Hayatımda annemden, babamdan tek fiske yemişliğim yoktur. ( Diyenler var biliyorum, " Peki ya tava ?! " )
Ama, ağabeylerimden.. ?!

En küçük olan kardeşler, daha yazının başında çocukluğuna inip, Çin işkencesinden bile kat kat üstün maruz kaldıkları ağabey işkencelerini düşünüyor olabilir.

Siz hiç dakikalarca bir tükürüğün yüzünüze gelip, gelmeyeceği tedirginliğini yaşadınız mı ? Bir uzayıp, bir küçülen.. O nasıl bir tükürüktür? Bilemiyorum halen. ( Şu anda bile blog yazımı yazarken deniyorum ama, benimki uzamıyor arkadaş! )

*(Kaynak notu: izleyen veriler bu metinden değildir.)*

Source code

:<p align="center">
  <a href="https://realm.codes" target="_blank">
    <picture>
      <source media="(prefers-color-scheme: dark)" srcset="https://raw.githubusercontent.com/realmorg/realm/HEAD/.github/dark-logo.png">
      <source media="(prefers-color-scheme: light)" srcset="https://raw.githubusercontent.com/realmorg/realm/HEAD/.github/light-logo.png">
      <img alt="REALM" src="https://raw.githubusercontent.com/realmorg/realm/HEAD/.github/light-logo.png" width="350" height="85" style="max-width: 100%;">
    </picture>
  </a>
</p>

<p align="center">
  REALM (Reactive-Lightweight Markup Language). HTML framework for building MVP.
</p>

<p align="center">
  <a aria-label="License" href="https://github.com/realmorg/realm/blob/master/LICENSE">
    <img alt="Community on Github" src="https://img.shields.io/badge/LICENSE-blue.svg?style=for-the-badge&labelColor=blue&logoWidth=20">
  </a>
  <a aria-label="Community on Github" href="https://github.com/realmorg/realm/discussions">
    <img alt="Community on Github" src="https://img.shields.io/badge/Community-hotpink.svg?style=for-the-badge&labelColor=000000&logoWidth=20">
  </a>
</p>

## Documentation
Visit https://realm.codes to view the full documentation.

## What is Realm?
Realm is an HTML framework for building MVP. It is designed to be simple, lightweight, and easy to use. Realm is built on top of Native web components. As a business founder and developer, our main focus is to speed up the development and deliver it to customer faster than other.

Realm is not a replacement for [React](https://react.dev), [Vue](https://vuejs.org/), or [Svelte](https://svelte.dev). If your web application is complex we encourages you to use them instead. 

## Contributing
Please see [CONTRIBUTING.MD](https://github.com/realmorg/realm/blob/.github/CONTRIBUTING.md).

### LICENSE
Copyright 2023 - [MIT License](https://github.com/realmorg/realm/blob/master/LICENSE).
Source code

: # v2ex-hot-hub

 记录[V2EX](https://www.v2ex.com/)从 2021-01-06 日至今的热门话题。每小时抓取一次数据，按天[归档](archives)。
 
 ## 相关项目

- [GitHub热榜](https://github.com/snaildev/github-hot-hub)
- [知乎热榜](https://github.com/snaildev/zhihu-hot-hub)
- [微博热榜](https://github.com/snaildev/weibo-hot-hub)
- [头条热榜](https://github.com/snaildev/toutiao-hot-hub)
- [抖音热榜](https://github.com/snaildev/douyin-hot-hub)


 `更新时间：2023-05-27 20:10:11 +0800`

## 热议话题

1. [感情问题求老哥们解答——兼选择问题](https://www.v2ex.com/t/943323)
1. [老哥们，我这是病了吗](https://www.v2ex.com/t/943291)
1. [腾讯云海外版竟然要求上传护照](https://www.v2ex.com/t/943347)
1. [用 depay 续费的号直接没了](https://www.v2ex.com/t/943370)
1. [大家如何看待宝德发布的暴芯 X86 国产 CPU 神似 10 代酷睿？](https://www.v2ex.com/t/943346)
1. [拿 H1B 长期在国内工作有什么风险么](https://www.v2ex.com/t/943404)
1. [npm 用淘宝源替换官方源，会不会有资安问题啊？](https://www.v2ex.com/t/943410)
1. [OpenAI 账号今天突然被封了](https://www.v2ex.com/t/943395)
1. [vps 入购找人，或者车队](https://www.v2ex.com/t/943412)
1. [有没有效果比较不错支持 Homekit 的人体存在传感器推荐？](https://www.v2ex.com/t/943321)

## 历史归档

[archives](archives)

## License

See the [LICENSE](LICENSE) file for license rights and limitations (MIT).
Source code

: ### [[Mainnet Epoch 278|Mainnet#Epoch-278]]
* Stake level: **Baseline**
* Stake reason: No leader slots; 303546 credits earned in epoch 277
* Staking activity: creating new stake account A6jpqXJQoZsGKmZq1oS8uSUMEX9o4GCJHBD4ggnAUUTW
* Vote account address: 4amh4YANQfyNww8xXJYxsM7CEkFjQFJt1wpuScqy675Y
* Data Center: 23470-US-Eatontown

Bakkala gitmek zorunda olmak en boktan olan tarafıdır. Fakat, para üstlerini cebinize atarak bu durumu daha yaşanılır hale getirebilirsiniz.

Eğer çocukluğunuzda birlikte büyüdüğünüz insanlar sizin gibi ruh hastasıysa, çocukluğuna geri dönmek isteyen insanlar listesinin başında kesin isminiz olur. Öyle saf, temiz zamanlardı gibi cümleler duyamazsınız böyle insanlardan.

Benim mesela hiç düzgün olarak adlandırılan bir arkadaşım olmadı. Hiç şikayetçi değilim.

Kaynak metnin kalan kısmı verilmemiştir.